This assumes that timestamps never wildly rewind in the reflog,
doesn't it?  Is that a sensible assumption?

Or does "the last log record" in the above mean "the log record with
largest timestamp?  ... ah, not that is still not sufficient.  You'd
still need to assume that timestamps on entries in one log block must
be all older than the ones on entries in later log blocks.  Hmph...

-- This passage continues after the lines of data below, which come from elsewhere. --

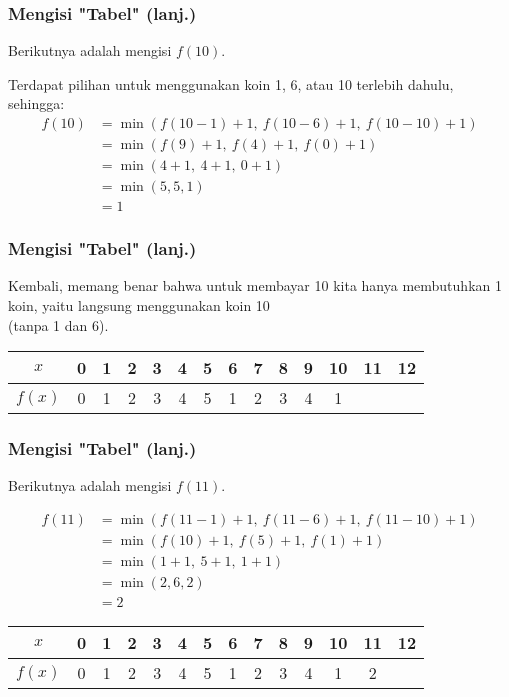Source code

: \begin{frame}
\frametitle{Mengisi "Tabel" (lanj.)}
Berikutnya adalah mengisi $f(10)$.

Terdapat pilihan untuk menggunakan koin 1, 6, atau 10 terlebih dahulu, sehingga:
\begin{align*}
  f(10) &= \min(f(10-1) + 1, \ f(10-6) + 1, \ f(10-10) + 1) \\
  &= \min(f(9) + 1, \ f(4) + 1, \ f(0) + 1) \\
  &= \min(4 + 1, \ 4 + 1, \ 0 + 1) \\
  &= \min(5, 5, 1) \\
  &= 1
\end{align*}
\end{frame}

\begin{frame}
\frametitle{Mengisi "Tabel" (lanj.)}
Kembali, memang benar bahwa untuk membayar 10 kita hanya membutuhkan 1 koin, yaitu langsung menggunakan koin 10 \\ (tanpa 1 dan 6).\newline

\begin{tabular}{|c|c|c|c|c|c|c|c|c|c|c|c|c|c|}
\hline $x$ & 0 & 1 & 2 & 3 & 4 & 5 & 6 & 7 & 8 & 9 & 10 & 11 & 12 \\ 
\hline $f(x)$ &  0 & 1 & 2 & 3 & 4 & 5 & 1 & 2 & 3 & 4 & 1 & & \\ 
\hline 
\end{tabular} 
\end{frame}

\begin{frame}
\frametitle{Mengisi "Tabel" (lanj.)}
Berikutnya adalah mengisi $f(11)$.

\begin{align*}
  f(11) &= \min(f(11-1) + 1, \ f(11-6) + 1, \ f(11-10) + 1) \\
  &= \min(f(10) + 1, \ f(5) + 1, \ f(1) + 1) \\
  &= \min(1 + 1, \ 5 + 1, \ 1 + 1) \\
  &= \min(2, 6, 2) \\
  &= 2
\end{align*}
\begin{tabular}{|c|c|c|c|c|c|c|c|c|c|c|c|c|c|}
\hline $x$ & 0 & 1 & 2 & 3 & 4 & 5 & 6 & 7 & 8 & 9 & 10 & 11 & 12 \\ 
\hline $f(x)$ &  0 & 1 & 2 & 3 & 4 & 5 & 1 & 2 & 3 & 4 & 1 & 2 & \\ 
\hline 
\end{tabular} 
\end{frame}

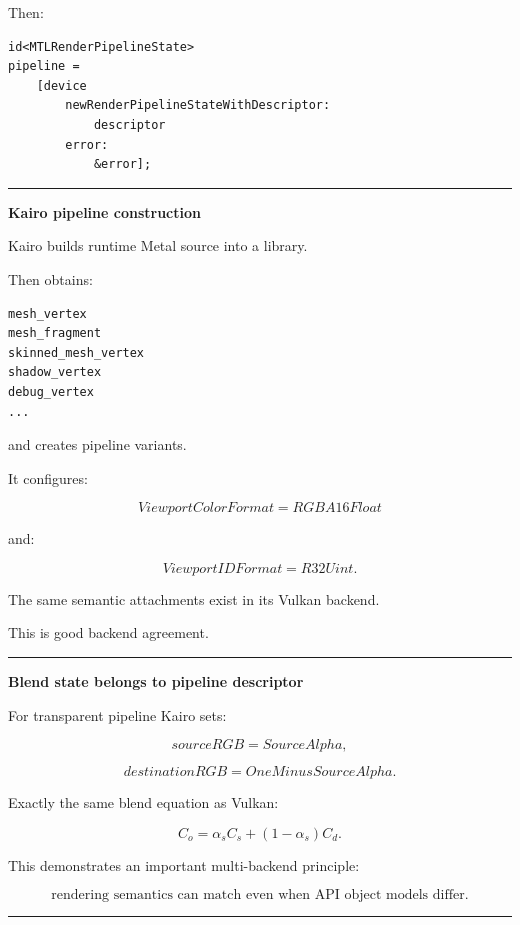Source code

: Then:

\begin{verbatim}
id<MTLRenderPipelineState>
pipeline =
    [device
        newRenderPipelineStateWithDescriptor:
            descriptor
        error:
            &error];
\end{verbatim}

\begin{center}\rule{0.5\linewidth}{0.5pt}\end{center}

\textbf{Kairo pipeline construction}

Kairo builds runtime Metal source into a library.

Then obtains:

\begin{verbatim}
mesh_vertex
mesh_fragment
skinned_mesh_vertex
shadow_vertex
debug_vertex
...
\end{verbatim}

and creates pipeline variants.

It configures:

\[
ViewportColorFormat=RGBA16Float
\]

and:

\[
ViewportIDFormat=R32Uint.
\]

The same semantic attachments exist in its Vulkan backend.

This is good backend agreement.

\begin{center}\rule{0.5\linewidth}{0.5pt}\end{center}

\textbf{Blend state belongs to pipeline descriptor}

For transparent pipeline Kairo sets:

\[
sourceRGB=
SourceAlpha,
\]

\[
destinationRGB=
OneMinusSourceAlpha.
\]

Exactly the same blend equation as Vulkan:

\[
C_o=
\alpha_s C_s
+
(1-\alpha_s)C_d.
\]

This demonstrates an important multi-backend principle:

\[
\boxed{
\text{rendering semantics can match even when API object models differ}.
}
\]

\begin{center}\rule{0.5\linewidth}{0.5pt}\end{center}

\textbf{}

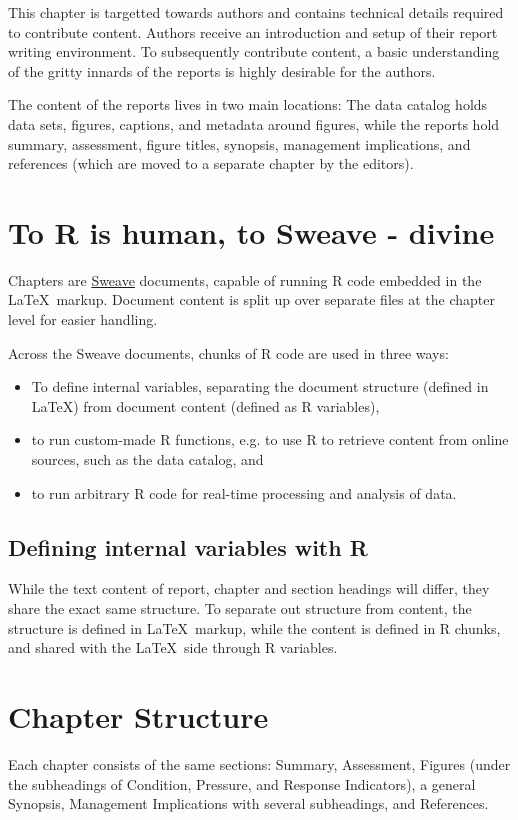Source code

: This chapter is targetted towards authors and contains technical details required to contribute content.
Authors receive an introduction and setup of their report writing environment.
To subsequently contribute content, a basic understanding of the gritty innards
of the reports is highly desirable for the authors.

The content of the reports lives in two main locations:
The data catalog holds data sets, figures, captions, and metadata around figures,
while the reports hold summary, assessment, figure titles, synopsis, management
implications, and references (which are moved to a separate chapter by the editors).

\section*{To R is human, to Sweave - divine}
Chapters are \href{http://www.stat.uni-muenchen.de/~leisch/Sweave/}{Sweave} documents,
capable of running R code embedded in the \LaTeX\ markup.
Document content is split up over separate files at the chapter level for easier handling.

Across the Sweave documents, chunks of R code are used in three ways:
\begin{itemize}
\item To define internal variables, separating the document structure
	(defined in \LaTeX) from document content (defined as R variables),
\item to run custom-made R functions, e.g. to use R to retrieve content from online
	sources, such as the data catalog, and
\item to run arbitrary R code for real-time processing and analysis of data.
\end{itemize}

\subsection*{Defining internal variables with R}
While the text content of report, chapter and section headings will differ,
they share the exact same structure. To separate out structure from content, the
structure is defined in \LaTeX\ markup, while the content is defined
in R chunks, and shared with the \LaTeX\ side through R variables.

\section*{Chapter Structure}
Each chapter consists of the same sections: Summary, Assessment, Figures
(under the subheadings of Condition, Pressure, and Response Indicators),
a general Synopsis, Management Implications with several subheadings,
and References.

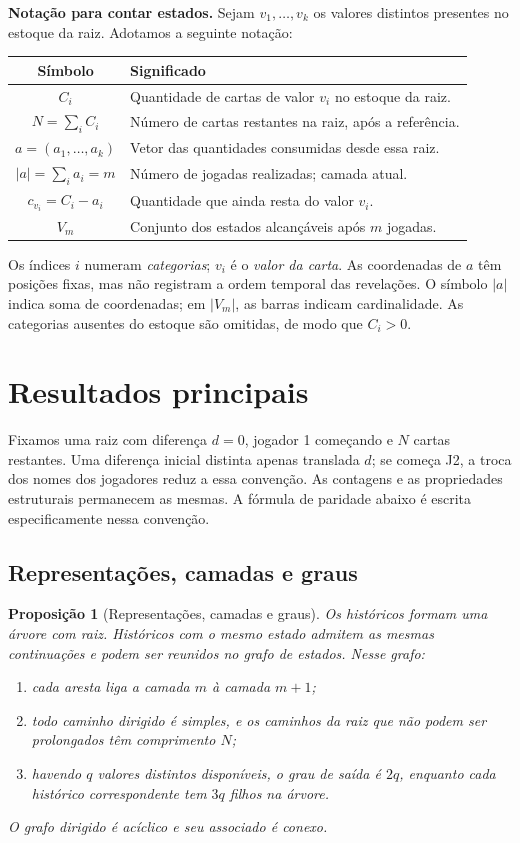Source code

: \documentclass[11pt,a4paper]{article}
\newtheorem{proposicao}{Proposição}[section]
\theoremstyle{definition}
\newcommand{\destaque}[1]{\par\smallskip\noindent\textbf{#1}\enspace}
\newcommand{\proxpagina}{\newpage}
\begin{document}
\destaque{Notação para contar estados.}
Sejam $v_1,\ldots,v_k$ os valores distintos presentes no estoque da raiz. Adotamos a seguinte notação:
\begin{center}
\begin{tabular}{@{}cl@{}}
\toprule
Símbolo & Significado\\
\midrule
$C_i$ & Quantidade de cartas de valor $v_i$ no estoque da raiz.\\
$N=\sum_i C_i$ & Número de cartas restantes na raiz, após a referência.\\
$a=(a_1,\ldots,a_k)$ & Vetor das quantidades consumidas desde essa raiz.\\
$|a|=\sum_i a_i=m$ & Número de jogadas realizadas; camada atual.\\
$c_{v_i}=C_i-a_i$ & Quantidade que ainda resta do valor $v_i$.\\
$V_m$ & Conjunto dos estados alcançáveis após $m$ jogadas.\\
\bottomrule
\end{tabular}
\end{center}
Os índices $i$ numeram \emph{categorias}; $v_i$ é o \emph{valor da carta}. As coordenadas de $a$ têm posições fixas, mas não registram a ordem temporal das revelações. O símbolo $|a|$ indica soma de coordenadas; em $|V_m|$, as barras indicam cardinalidade. As categorias ausentes do estoque são omitidas, de modo que $C_i>0$.

\proxpagina
\section{Resultados principais}
Fixamos uma raiz com diferença $d=0$, jogador 1 começando e $N$ cartas restantes. Uma diferença inicial distinta apenas translada $d$; se começa J2, a troca dos nomes dos jogadores reduz a essa convenção. As contagens e as propriedades estruturais permanecem as mesmas. A fórmula de paridade abaixo é escrita especificamente nessa convenção.

\subsection{Representações, camadas e graus}
\begin{proposicao}[Representações, camadas e graus]\label{prop:representacoes}
Os históricos formam uma árvore com raiz. Históricos com o mesmo estado admitem as mesmas continuações e podem ser reunidos no grafo de estados. Nesse grafo:
\begin{enumerate}[label=\roman*)]
\item cada aresta liga a camada $m$ à camada $m+1$;
\item todo caminho dirigido é simples, e os caminhos da raiz que não podem ser prolongados têm comprimento $N$;
\item havendo $q$ valores distintos disponíveis, o grau de saída é $2q$, enquanto cada histórico correspondente tem $3q$ filhos na árvore.
\end{enumerate}
O grafo dirigido é acíclico e seu associado é conexo.
\end{proposicao}
\end{document}
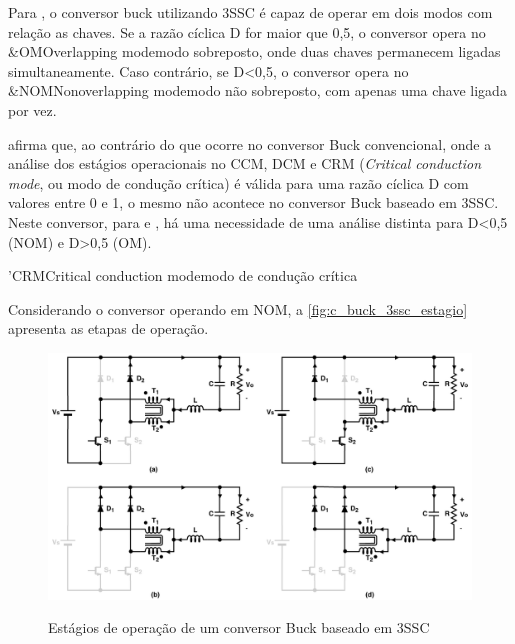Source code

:             Para , o conversor buck utilizando 3SSC é capaz de operar em dois modos com relação as chaves. Se a razão cíclica D for maior que 0,5, o conversor opera no \abreviatura&{OM}{Overlapping mode}{modo sobreposto}, onde duas chaves permanecem ligadas simultaneamente. Caso contrário, se D<0,5, o conversor opera no \abreviatura&{NOM}{Nonoverlapping mode}{modo não sobreposto}, com apenas uma chave ligada por vez.
            
             afirma que, ao contrário do que ocorre no conversor Buck convencional, onde a análise dos estágios operacionais no CCM, DCM e CRM (\textit{Critical conduction mode}, ou modo de condução crítica) é válida para uma razão cíclica D com valores entre 0 e 1, o mesmo não acontece no conversor Buck baseado em 3SSC. Neste conversor, para  e , há uma necessidade de uma análise distinta para D<0,5 (NOM) e D>0,5 (OM). 
            
            \abreviatura'{CRM}{Critical conduction mode}{modo de condução crítica}
            
            Considerando o conversor operando em NOM, a \autoref{fig:c_buck_3ssc_estagio} apresenta as etapas de operação.
            
            \begin{figure}[H]
            	\centering
            	\caption{Estágios de operação de um conversor Buck baseado em 3SSC}
            	\includegraphics[scale=.7]{pdf/interleaved/estag_oper_3ssc.pdf}
            	\label{fig:c_buck_3ssc_estagio}
            \end{figure}
            
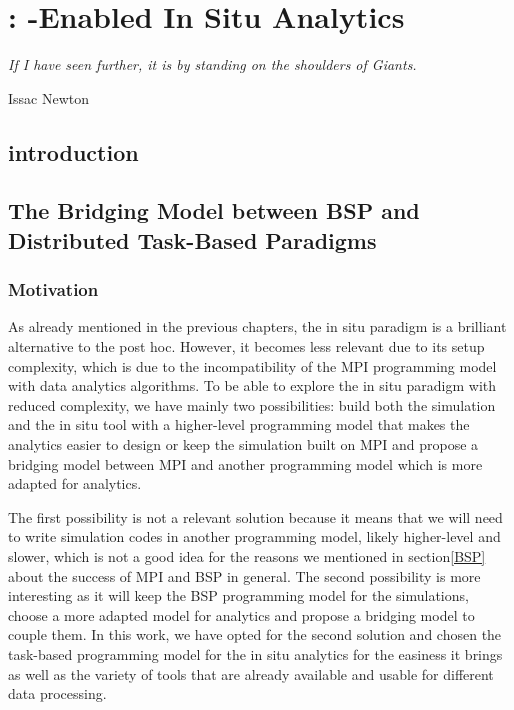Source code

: \chapter{\deisa: \dask-Enabled In Situ Analytics}



\epigraph{\textit{If I have seen further, it is by standing on the shoulders of Giants.}} {Issac Newton}



\section{introduction}

\section{The Bridging Model between BSP and Distributed Task-Based Paradigms}\label{sec:btp}

\subsection{Motivation}\label{sec:btp:motivation}
As already mentioned in the previous chapters, the in situ paradigm is a brilliant alternative to the post hoc. However, it becomes less relevant due to its setup complexity, which is due to the incompatibility of the MPI programming model with data analytics algorithms. To be able to explore the in situ paradigm with reduced complexity, we have mainly two possibilities: build both the simulation and the in situ tool with a higher-level programming model that makes the analytics easier to design or keep the simulation built on MPI and propose a bridging model between MPI and another programming model which is more adapted for analytics.

The first possibility is not a relevant solution because it means that we will need to write simulation codes in another programming model, likely higher-level and slower, which is not a good idea for the reasons we mentioned in section\ref{BSP} about the success of MPI and BSP in general. 
The second possibility is more interesting as it will keep the BSP programming model for the simulations, choose a more adapted model for analytics and propose a bridging model to couple them. 
In this work, we have opted for the second solution and chosen the task-based programming model for the in situ analytics for the easiness it brings as well as the variety of tools that are already available and usable for different data processing.   

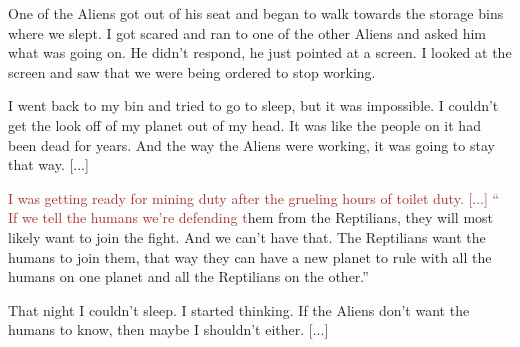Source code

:\begin{breakablefigure}
\begin{tcolorbox}[colback=gray!10, colframe=black!75, title={\textbf{Prefix:} Prompt + 256 characters}, width=\textwidth]
 One of the Aliens got out of his seat and began to walk towards the storage bins where we slept. I got scared and ran to one of the other Aliens and asked him what was going on. He didn't respond, he just pointed at a screen. I looked at the screen and saw that we were being ordered to stop working. 
 
 I went back to my bin and tried to go to sleep, but it was impossible. I couldn't get the look off of my planet out of my head. It was like the people on it had been dead for years. And the way the Aliens were working, it was going to stay that way.  [...] 
            \end{tcolorbox}
            \begin{tcolorbox}[colback=gray!10, colframe=black!75, title={\textbf{Prefix:} Prompt + 1024 characters}, width=\textwidth]
\textcolor{brown}{I was getting ready for mining duty after the grueling hours of toilet duty. [...] `` If we tell the humans we're defending t}hem from the Reptilians, they will most likely want to join the fight. And we can't have that. The Reptilians want the humans to join them, that way they can have a new planet to rule with all the humans on one planet and all the Reptilians on the other.'' 
 
 That night I couldn't sleep. I started thinking. If the Aliens don't want the humans to know, then maybe I shouldn't either.  [...]
            \end{tcolorbox}

        \label{fig:app-cpfuse-prefix-example}
\end{breakablefigure}

\FloatBarrier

Also it is not clear to me how reflogs for two refs would be
intermixed in the log blocks, and what log keys for the entries must
be recorded in the log index, to facilitate efficient lookup.  Is it
assumed that a consecutive sequence of log blocks record reflogs for
the same ref, before the sequence of log blocks switch to record
reflogs for another ref, or something?

> A log index block must be written if 2 or more log blocks are written
> to the file.  If present, the log index appears after the first log
> block.  There is no padding used to align the log index to block
> alignment.
>
> Log index format is identical to ref index, except the keys are 5
> bytes longer to include `'\0'` and the 4-byte `reverse_int32(time)`.
> Records use `block_offset` to refer to the start of a log block.

I am assuming that we do not care about being able to quickly
determine master@{24028}; I would imagine that it wouldn't be too
hard to add an index to help such query, but I offhand would not
know the details until I figure out how the format handles reflog
entries for multiple refs first.